Connie Chan introduces an affordable housing charter amendment, titled "Affordable Housing Production Act." Meanwhile, carpenters supporting a competing charter amendment backed by the mayor and pro-density groups campaigns out front. Photo by Annika Hom. Taken May 24, 2022.

A new affordable-housing charter amendment just dropped. 

Supervisor Connie Chan Tuesday proposed making the permitting process easier for any project that increases its affordable units by 15 percent.

“To think, all these last years, how many families have been priced out, how hard it has been for them to even afford the rent, or to dream of owning a home in San Francisco. It’s why we’re introducing this affordable housing production act,” Chan said at a City Hall press conference on Tuesday.

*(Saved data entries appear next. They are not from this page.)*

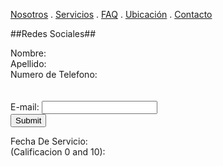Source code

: [Nosotros](./nosotros.md) . [Servicios](./servicios.md) . [FAQ](FAQ.md) . [Ubicación](ubicacion.md) . [Contacto](./contacto.md)


##Redes Sociales##

<form action="https://formspree.io/f/moqrndyv" method="post">

<label for="fname">Nombre:</label><br>
<label for="lname">Apellido:</label><br>
<label for="phone">Numero de Telefono:</label><br><br>  
 E-mail: <input type="text" name="email"><br>
<input type="submit">
</form>
 <label for="birthday">Fecha De Servicio:<br>
</label>(Calificacion 0 and 10):</label>  
 


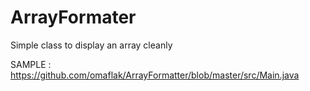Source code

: # ArrayFormater
Simple class to display an array cleanly

SAMPLE : https://github.com/omaflak/ArrayFormatter/blob/master/src/Main.java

The measure for a new charter amendment, backed by supervisors Hillary Ronen, Shamann Walton and Aaron Peskin, competes with Affordable Homes Now, a similar amendment backed by pro-density groups and Mayor London Breed. That proposal would make the permitting process easier for projects that add considerably fewer additional units. The competition already appeared to heat up; as Chan announced the amendment at a City Hall press conference, multiple carpenters with the NorCal Carpenters Union advertised the Affordable Homes Now initiative with huge banners and fliers.

According to Chan and the measure’s supporters, developers shouldn’t get an accelerated process if not enough affordable units are built.

“In our minds, it was about on the one hand getting the market to do something better. On the other hand, it was figuring out how the city properly invests in permanently affordable housing,” said Fernando Marti, the former executive director of Council of Community Housing Organizations, which is a co-sponsor of the measure. “It’s those two pieces working in tandem.”

In 2022, the city requires a market-rate project with more than 25 units to reserve 21.5 percent of units as affordable, though that number will rise incrementally until 2027

Both proposals offer streamlining after a project has “increased affordability” beyond what is required. Chan’s proposal defines the trigger as 15 percent of the project’s total units. The proposal backed by the mayor defines it as an extra 15 percent of the units already deemed affordable. 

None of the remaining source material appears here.